Post your workings and what you've tried.
Original post by BenHarrow
Simplify into a single factorised expression.
(x – 3)^2 + 5(x – 3)^3
and
4x(2x + 1)^3 + 5(2x + 1)^4
(x – 3)^2 + 5(x – 3)^3
and
4x(2x + 1)^3 + 5(2x + 1)^4
the first one, factorise (x+3)^2 out and the second one factorise (2x+1)^3 oit
Original post by brainmaster
the first one, factorise (x+3)^2 out and the second one factorise (2x+1)^3 oit
THanks man but the thing i am confused about is how you factorise that out as the answer for the first one is (x – 3)^2(5x – 14) but if you factorise (x-3)^2 surely it will be gone from equation, i just dont know how to factorise that step by step
Original post by BenHarrow
THanks man but the thing i am confused about is how you factorise that out as the answer for the first one is (x – 3)^2(5x – 14) but if you factorise (x-3)^2 surely it will be gone from equation, i just dont know how to factorise that step by step
Factorise does not mean remove it completely.
(x - 3)^2 {......... + ........)
Original post by Muttley79
Factorise does not mean remove it completely.

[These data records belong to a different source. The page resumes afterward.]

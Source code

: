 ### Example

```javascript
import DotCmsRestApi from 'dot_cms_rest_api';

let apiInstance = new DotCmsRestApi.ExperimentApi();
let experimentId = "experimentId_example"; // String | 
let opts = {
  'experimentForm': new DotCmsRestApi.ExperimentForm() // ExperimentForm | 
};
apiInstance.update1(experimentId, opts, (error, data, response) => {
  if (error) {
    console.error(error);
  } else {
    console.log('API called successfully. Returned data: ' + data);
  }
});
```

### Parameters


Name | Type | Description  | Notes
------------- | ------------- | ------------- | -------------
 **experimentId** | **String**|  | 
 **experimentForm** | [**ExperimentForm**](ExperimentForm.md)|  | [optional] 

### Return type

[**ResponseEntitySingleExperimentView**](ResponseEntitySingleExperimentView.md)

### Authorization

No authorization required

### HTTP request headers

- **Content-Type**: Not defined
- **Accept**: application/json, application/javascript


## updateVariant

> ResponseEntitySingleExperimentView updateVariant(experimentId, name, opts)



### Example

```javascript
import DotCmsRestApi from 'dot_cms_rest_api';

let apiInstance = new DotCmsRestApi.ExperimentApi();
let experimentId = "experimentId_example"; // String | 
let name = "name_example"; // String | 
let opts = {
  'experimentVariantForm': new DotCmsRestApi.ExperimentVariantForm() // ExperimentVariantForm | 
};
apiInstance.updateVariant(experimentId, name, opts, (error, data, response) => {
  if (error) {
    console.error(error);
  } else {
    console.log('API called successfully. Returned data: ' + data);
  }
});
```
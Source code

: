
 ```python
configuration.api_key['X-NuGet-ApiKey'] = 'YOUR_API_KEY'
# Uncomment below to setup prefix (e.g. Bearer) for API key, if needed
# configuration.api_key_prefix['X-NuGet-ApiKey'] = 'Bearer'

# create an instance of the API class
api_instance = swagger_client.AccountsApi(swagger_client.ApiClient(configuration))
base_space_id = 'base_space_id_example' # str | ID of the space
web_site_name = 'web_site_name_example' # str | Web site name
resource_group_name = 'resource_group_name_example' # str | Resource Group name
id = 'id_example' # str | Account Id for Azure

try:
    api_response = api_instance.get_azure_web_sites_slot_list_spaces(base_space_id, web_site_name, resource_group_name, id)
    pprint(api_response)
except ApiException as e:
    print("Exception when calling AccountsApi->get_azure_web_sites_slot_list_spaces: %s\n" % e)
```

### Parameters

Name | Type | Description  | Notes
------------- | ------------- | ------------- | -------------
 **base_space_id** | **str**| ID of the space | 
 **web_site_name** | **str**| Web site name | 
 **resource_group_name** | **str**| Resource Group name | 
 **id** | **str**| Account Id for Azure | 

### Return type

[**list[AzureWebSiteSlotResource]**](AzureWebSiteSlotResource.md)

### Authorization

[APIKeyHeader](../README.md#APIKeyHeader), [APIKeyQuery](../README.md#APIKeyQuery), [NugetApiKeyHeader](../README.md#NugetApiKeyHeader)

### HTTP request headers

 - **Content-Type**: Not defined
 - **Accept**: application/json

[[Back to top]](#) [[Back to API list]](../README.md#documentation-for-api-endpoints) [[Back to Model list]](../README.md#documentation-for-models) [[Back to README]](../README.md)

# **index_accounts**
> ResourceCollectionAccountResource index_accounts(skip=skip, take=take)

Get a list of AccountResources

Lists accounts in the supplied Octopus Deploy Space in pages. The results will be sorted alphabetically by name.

(x - 3)^2 {......... + ........)
(x - 3)^2 {......... + ........)
how does it work then i know how to factorise normally but i dont understand this
Original post by BenHarrow
THanks man but the thing i am confused about is how you factorise that out as the answer for the first one is (x – 3)^2(5x – 14) but if you factorise (x-3)^2 surely it will be gone from equation, i just dont know how to factorise that step by step
(x-3)^2(1 5(x-3))
does it make sense now?
(edited 4 years ago)
Original post by Muttley79
Factorise does not mean remove it completely.
(x - 3)^2 {......... + ........)
(x - 3)^2 {......... + ........)
a simple way to understand this is to let (x-3) = y
so you have y^2+5y^3
y^2(1+5y)
Original post by brainmaster
does it make sense now?
does it make sense now?
It is against the rules to post a solution - please edit.
Original post by brainmaster
(x-3)^2(1+5(x-3))
(x-3)^2(1+5x-15)
(x-3)^2(5x-14)
does it make sense now?
(x-3)^2(1+5x-15)
(x-3)^2(5x-14)
does it make sense now?
can you do second one so i can fully understand as i am confused as to how the 1 just moves into the brackets
Original post by Muttley79
It is against the rules to post a solution - please edit.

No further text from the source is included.